I first used AirDNA back in 2019 to find the most profitable London boroughs for my Airbnb Arbitrage business.
- Last updated April 25, 2024
I first used AirDNA back in 2019 to find the most profitable London boroughs for my Airbnb Arbitrage business. I decided to purchase their expensive subscription, which was over $200 (I think). Before going further, this is just my personal story about my experience with AirDNA, its data accuracy, and why I built Airbtics.
I was skeptical about their data accuracy, so I asked a few Airbnb host friends if their income matched what’s shown on AirDNA’s Rentalizer. I got mixed results. Half said it’s similar, and half said it’s far.
My job back then was a software developer at WhatsApp, so as a developer, I started to dig into how they collected the data. By reading their pages, I can tell that they 1) scrape from Airbnb listings and 2) get booking data directly from hosts who have agreed to give them the data. That’s cool.
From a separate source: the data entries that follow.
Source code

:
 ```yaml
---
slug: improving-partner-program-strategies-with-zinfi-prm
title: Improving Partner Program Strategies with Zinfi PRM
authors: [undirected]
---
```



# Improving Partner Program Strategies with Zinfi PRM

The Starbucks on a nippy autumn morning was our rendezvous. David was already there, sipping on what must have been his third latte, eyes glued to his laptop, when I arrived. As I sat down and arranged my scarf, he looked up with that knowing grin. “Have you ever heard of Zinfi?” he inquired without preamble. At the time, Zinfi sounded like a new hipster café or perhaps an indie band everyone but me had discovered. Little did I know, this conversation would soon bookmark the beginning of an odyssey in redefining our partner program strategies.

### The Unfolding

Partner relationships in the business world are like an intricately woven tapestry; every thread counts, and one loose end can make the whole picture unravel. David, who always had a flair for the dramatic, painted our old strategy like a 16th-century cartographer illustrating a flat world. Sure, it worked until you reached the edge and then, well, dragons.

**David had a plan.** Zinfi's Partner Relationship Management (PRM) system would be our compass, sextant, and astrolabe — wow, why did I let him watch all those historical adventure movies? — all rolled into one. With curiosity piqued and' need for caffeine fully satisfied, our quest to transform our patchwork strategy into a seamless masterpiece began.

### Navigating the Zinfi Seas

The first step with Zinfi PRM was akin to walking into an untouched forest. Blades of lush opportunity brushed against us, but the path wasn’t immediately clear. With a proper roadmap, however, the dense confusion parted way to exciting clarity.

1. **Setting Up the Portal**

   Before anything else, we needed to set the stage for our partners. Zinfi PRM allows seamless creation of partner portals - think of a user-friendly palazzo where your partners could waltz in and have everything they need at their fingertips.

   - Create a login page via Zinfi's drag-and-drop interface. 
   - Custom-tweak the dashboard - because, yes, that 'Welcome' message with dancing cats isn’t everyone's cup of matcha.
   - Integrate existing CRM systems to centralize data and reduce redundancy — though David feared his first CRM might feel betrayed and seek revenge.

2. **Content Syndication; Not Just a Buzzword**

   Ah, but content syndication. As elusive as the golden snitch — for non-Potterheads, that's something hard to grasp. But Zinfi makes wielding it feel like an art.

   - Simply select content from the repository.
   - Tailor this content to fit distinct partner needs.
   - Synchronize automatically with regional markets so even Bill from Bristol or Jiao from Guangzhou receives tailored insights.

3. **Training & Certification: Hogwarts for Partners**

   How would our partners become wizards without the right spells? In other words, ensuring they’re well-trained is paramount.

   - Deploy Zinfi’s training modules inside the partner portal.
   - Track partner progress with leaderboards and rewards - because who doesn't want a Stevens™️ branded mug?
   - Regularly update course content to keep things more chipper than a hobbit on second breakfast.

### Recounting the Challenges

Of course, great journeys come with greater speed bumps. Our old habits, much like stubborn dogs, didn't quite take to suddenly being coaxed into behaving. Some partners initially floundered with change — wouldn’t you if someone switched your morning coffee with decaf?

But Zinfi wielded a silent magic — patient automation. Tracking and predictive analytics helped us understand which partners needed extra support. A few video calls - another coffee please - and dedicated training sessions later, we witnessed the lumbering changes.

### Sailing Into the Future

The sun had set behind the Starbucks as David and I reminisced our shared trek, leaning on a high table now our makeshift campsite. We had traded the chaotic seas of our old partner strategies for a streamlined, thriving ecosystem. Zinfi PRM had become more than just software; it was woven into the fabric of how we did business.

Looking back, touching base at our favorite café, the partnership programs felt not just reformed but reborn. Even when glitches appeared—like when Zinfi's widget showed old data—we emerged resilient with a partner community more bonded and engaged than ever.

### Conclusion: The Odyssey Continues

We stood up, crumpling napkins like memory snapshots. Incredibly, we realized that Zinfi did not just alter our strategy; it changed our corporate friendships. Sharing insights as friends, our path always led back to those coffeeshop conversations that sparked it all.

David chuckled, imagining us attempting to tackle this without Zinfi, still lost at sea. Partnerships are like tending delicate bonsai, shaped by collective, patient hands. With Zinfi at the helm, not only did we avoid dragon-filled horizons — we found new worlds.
Then, my question was, if they scrape the data from Airbnb calendars, how can they tell if a listing was booked by a guest or blocked by a host? Because I played with Airbnb’s API, and they do not show whether a night is booked by a guest or blocked by a host. It just shows it as “blocked”. AirDNA says that Airbnb used to show this information back in 2014, and they took advantage of that and built a classifier. That’s interesting.
So, here’s a small tip.
Verify your data using ENEMY method
Along with the calculator, you can also use the ENEMY method to ensure you estimate the accurate amount of revenue. The ENEMY method simply means going to the Airbnb site to find 5-10 listings that are most similar to the house you want to list on Airbnb. Then, check how many days are booked in the next 6-8 weeks. Also, check how many reviews on average they get every month. Compile them on an Excel sheet. You may see some interesting patterns.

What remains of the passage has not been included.